----- DATA PROVIDED

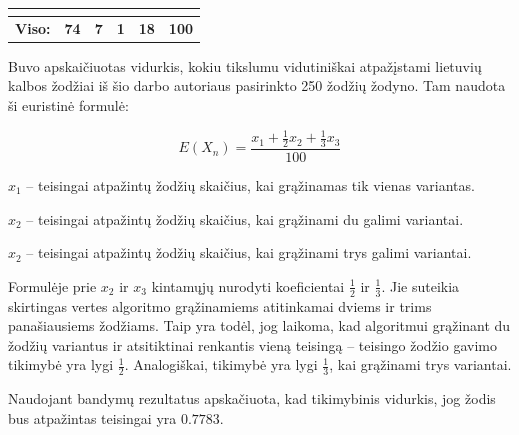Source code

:\documentclass[a4paper,12pt]{article}
\begin{document}
\begin{table}[H]
\begin{tabular}{llllll}
		& \textbf{}                                                                              & \textbf{}                                                                               & \textbf{}                                                                               & \textbf{}                                                                                                   & \textbf{}                                                                                                          \\ \hline
		\multicolumn{1}{|l|}{\textbf{Viso:}}                                                                   & \multicolumn{1}{l|}{\textbf{74}}                                                       & \multicolumn{1}{l|}{\textbf{7}}                                                         & \multicolumn{1}{l|}{\textbf{1}}                                                         & \multicolumn{1}{l|}{\textbf{18}}                                                                            & \multicolumn{1}{l|}{\textbf{100}}                                                                                  \\ \hline
	\end{tabular}
\end{table}

Buvo apskaičiuotas vidurkis, kokiu tikslumu vidutiniškai atpažįstami lietuvių kalbos žodžiai iš šio darbo autoriaus pasirinkto 250 žodžių žodyno. Tam naudota ši euristinė formulė: 

\[ E(X_n) = \frac{x_1 + \frac{1}{2}x_2 + \frac{1}{3}x_3}{100} \]

$x_1$ – teisingai atpažintų žodžių skaičius, kai grąžinamas tik vienas variantas.

$x_2$ – teisingai atpažintų žodžių skaičius, kai grąžinami du galimi variantai.

$x_2$ – teisingai atpažintų žodžių skaičius, kai grąžinami trys galimi variantai.

Formulėje prie $x_2$ ir $x_3$ kintamųjų nurodyti koeficientai \(\frac{1}{2}\) ir \(\frac{1}{3}\). Jie suteikia skirtingas vertes algoritmo grąžinamiems atitinkamai dviems ir trims panašiausiems žodžiams. Taip yra todėl, jog laikoma, kad algoritmui grąžinant du žodžių variantus ir atsitiktinai renkantis vieną teisingą – teisingo žodžio gavimo tikimybė yra lygi \(\frac{1}{2}\). Analogiškai, tikimybė yra lygi \(\frac{1}{3}\), kai grąžinami trys variantai.
 
Naudojant bandymų rezultatus apskačiuota, kad tikimybinis vidurkis, jog žodis bus atpažintas teisingai yra \( 0.7783 \).
\end{document}
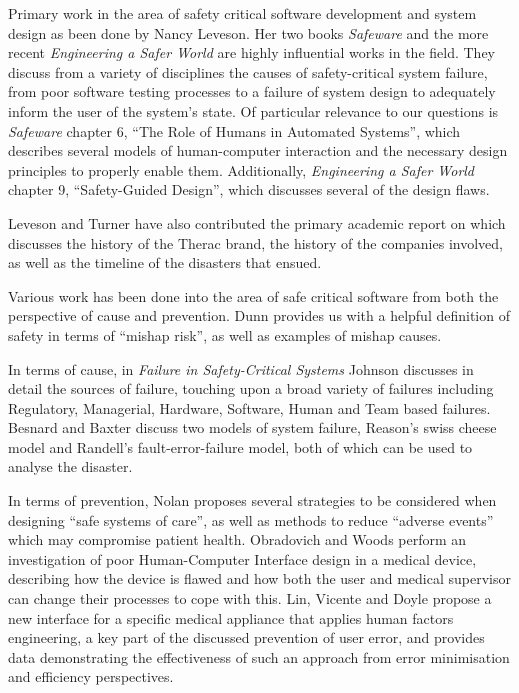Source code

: \documentclass{cshonours}
\begin{document}
Primary work in the area of safety critical software development and system design as been done by Nancy Leveson. Her two books \textit{Safeware} \cite{safeware} and the more recent \textit{Engineering a Safer World} \cite{saferworld} are highly influential works in the field. They discuss from a variety of disciplines the causes of safety-critical system failure, from poor software testing processes to a failure of system design to adequately inform the user of the system's state. Of particular relevance to our \ther questions is \textit{Safeware} chapter 6, ``The Role of Humans in Automated Systems'', which describes several models of human-computer interaction and the necessary design principles to properly enable them. Additionally, \textit{Engineering a Safer World} chapter 9, ``Safety-Guided Design'', which discusses several of the \ther design flaws.

Leveson and Turner have also contributed the primary academic report on \ther \cite{leveson1993investigation} which discusses the history of the Therac brand, the history of the companies involved, as well as the timeline of the disasters that ensued.

Various work has been done into the area of safe critical software from both the perspective of cause and prevention. Dunn \cite{dunn2003designing} provides us with a helpful definition of safety in terms of ``mishap risk'', as well as examples of mishap causes.

In terms of cause, in \textit{Failure in Safety-Critical Systems} \cite[ch.~3]{johnson2003failure} Johnson discusses in detail the sources of failure, touching upon a broad variety of failures including Regulatory, Managerial, Hardware, Software, Human and Team based failures. Besnard and Baxter \etal \cite{besnard2003human} discuss two models of system failure, Reason's swiss cheese model and Randell's fault-error-failure model, both of which can be used to analyse the \ther disaster.

In terms of prevention, Nolan \cite{nolan2000system} proposes several strategies to be considered when designing ``safe systems of care'', as well as methods to reduce ``adverse events''  which may compromise patient health. Obradovich and Woods \cite{obradovich1996users} perform an investigation of poor Human-Computer Interface design in a medical device, describing how the device is flawed and how both the user and medical supervisor can change their processes to cope with this. Lin, Vicente and Doyle \cite{lin2001patient} propose a new interface for a specific medical appliance that applies human factors engineering, a key part of the discussed prevention of user error, and provides data demonstrating the effectiveness of such an approach from error minimisation and efficiency perspectives.
\end{document}
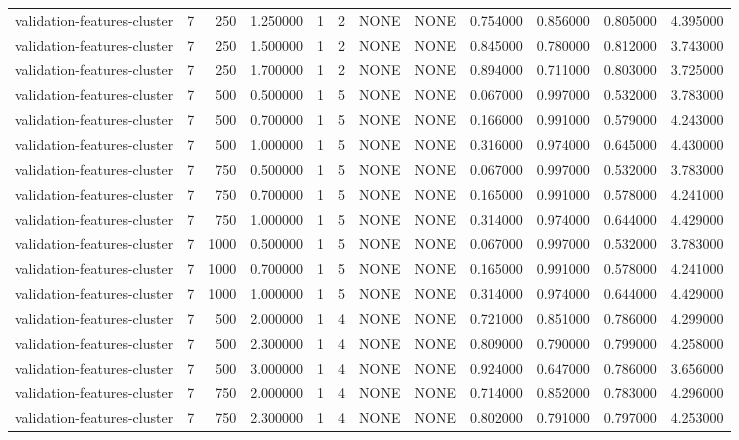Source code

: \begin{tabular}{lrrrllllrrrr}
validation-features-cluster & 7 & 250 & 1.250000 & 1 & 2 & NONE & NONE & 0.754000 & 0.856000 & 0.805000 & 4.395000 \\
validation-features-cluster & 7 & 250 & 1.500000 & 1 & 2 & NONE & NONE & 0.845000 & 0.780000 & 0.812000 & 3.743000 \\
validation-features-cluster & 7 & 250 & 1.700000 & 1 & 2 & NONE & NONE & 0.894000 & 0.711000 & 0.803000 & 3.725000 \\
validation-features-cluster & 7 & 500 & 0.500000 & 1 & 5 & NONE & NONE & 0.067000 & 0.997000 & 0.532000 & 3.783000 \\
validation-features-cluster & 7 & 500 & 0.700000 & 1 & 5 & NONE & NONE & 0.166000 & 0.991000 & 0.579000 & 4.243000 \\
validation-features-cluster & 7 & 500 & 1.000000 & 1 & 5 & NONE & NONE & 0.316000 & 0.974000 & 0.645000 & 4.430000 \\
validation-features-cluster & 7 & 750 & 0.500000 & 1 & 5 & NONE & NONE & 0.067000 & 0.997000 & 0.532000 & 3.783000 \\
validation-features-cluster & 7 & 750 & 0.700000 & 1 & 5 & NONE & NONE & 0.165000 & 0.991000 & 0.578000 & 4.241000 \\
validation-features-cluster & 7 & 750 & 1.000000 & 1 & 5 & NONE & NONE & 0.314000 & 0.974000 & 0.644000 & 4.429000 \\
validation-features-cluster & 7 & 1000 & 0.500000 & 1 & 5 & NONE & NONE & 0.067000 & 0.997000 & 0.532000 & 3.783000 \\
validation-features-cluster & 7 & 1000 & 0.700000 & 1 & 5 & NONE & NONE & 0.165000 & 0.991000 & 0.578000 & 4.241000 \\
validation-features-cluster & 7 & 1000 & 1.000000 & 1 & 5 & NONE & NONE & 0.314000 & 0.974000 & 0.644000 & 4.429000 \\
validation-features-cluster & 7 & 500 & 2.000000 & 1 & 4 & NONE & NONE & 0.721000 & 0.851000 & 0.786000 & 4.299000 \\
validation-features-cluster & 7 & 500 & 2.300000 & 1 & 4 & NONE & NONE & 0.809000 & 0.790000 & 0.799000 & 4.258000 \\
validation-features-cluster & 7 & 500 & 3.000000 & 1 & 4 & NONE & NONE & 0.924000 & 0.647000 & 0.786000 & 3.656000 \\
validation-features-cluster & 7 & 750 & 2.000000 & 1 & 4 & NONE & NONE & 0.714000 & 0.852000 & 0.783000 & 4.296000 \\
validation-features-cluster & 7 & 750 & 2.300000 & 1 & 4 & NONE & NONE & 0.802000 & 0.791000 & 0.797000 & 4.253000 \\

\end{tabular}
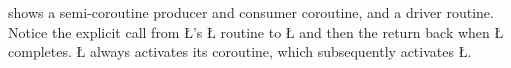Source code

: \documentclass[openright,twoside]{report}
\begin{document}
 shows a semi-coroutine producer and consumer coroutine, and a driver routine.
Notice the explicit call from \LGinlinetrue\LGbegin\lgrinde\L{}\endlgrinde\LGend{}'s \LGinlinetrue\LGbegin\lgrinde\L{}\endlgrinde\LGend{} routine to \LGinlinetrue\LGbegin\lgrinde\L{}\endlgrinde\LGend{} and then the return back when \LGinlinetrue\LGbegin\lgrinde\L{}\endlgrinde\LGend{} completes.
\LGinlinetrue\LGbegin\lgrinde\L{}\endlgrinde\LGend{} always activates its coroutine, which subsequently activates \LGinlinetrue\LGbegin\lgrinde\L{}\endlgrinde\LGend{}.
\end{document}
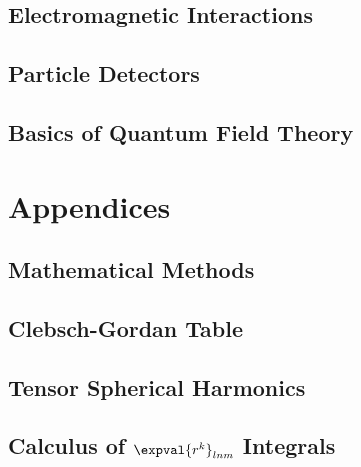 \documentclass[a4paper, 11pt]{book}
\newcommand{\1}{\opr{\mathds{1}}}
\begin{document}
	\chapter{Electromagnetic Interactions}
	
	\chapter{Particle Detectors}
	
	\chapter{Basics of Quantum Field Theory}
	
%	
%	
%		
\part{Appendices}
\appendix
	\chapter{Mathematical Methods}
		
	\chapter{Clebsch-Gordan Table}\label{app:cgt}
		
	\chapter{Tensor Spherical Harmonics}\label{app:tsh}
		
	\chapter{Calculus of $\expval{r^k}_{lnm}$ Integrals}
		
\end{document}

----------

(ASSIGNMENT)
From the first line of the material down to the line containing "trys galimi variantai.", inclusive, return each line exactly, skipping any picture.

(PROBLEM SOLUTION)
Source code

:\documentclass[a4paper,12pt]{article}
\begin{document}
\begin{table}[H]
\begin{tabular}{llllll}
		& \textbf{}                                                                              & \textbf{}                                                                               & \textbf{}                                                                               & \textbf{}                                                                                                   & \textbf{}                                                                                                          \\ \hline
		\multicolumn{1}{|l|}{\textbf{Viso:}}                                                                   & \multicolumn{1}{l|}{\textbf{74}}                                                       & \multicolumn{1}{l|}{\textbf{7}}                                                         & \multicolumn{1}{l|}{\textbf{1}}                                                         & \multicolumn{1}{l|}{\textbf{18}}                                                                            & \multicolumn{1}{l|}{\textbf{100}}                                                                                  \\ \hline
	\end{tabular}
\end{table}

Buvo apskaičiuotas vidurkis, kokiu tikslumu vidutiniškai atpažįstami lietuvių kalbos žodžiai iš šio darbo autoriaus pasirinkto 250 žodžių žodyno. Tam naudota ši euristinė formulė: 

\[ E(X_n) = \frac{x_1 + \frac{1}{2}x_2 + \frac{1}{3}x_3}{100} \]

$x_1$ – teisingai atpažintų žodžių skaičius, kai grąžinamas tik vienas variantas.

$x_2$ – teisingai atpažintų žodžių skaičius, kai grąžinami du galimi variantai.

$x_2$ – teisingai atpažintų žodžių skaičius, kai grąžinami trys galimi variantai.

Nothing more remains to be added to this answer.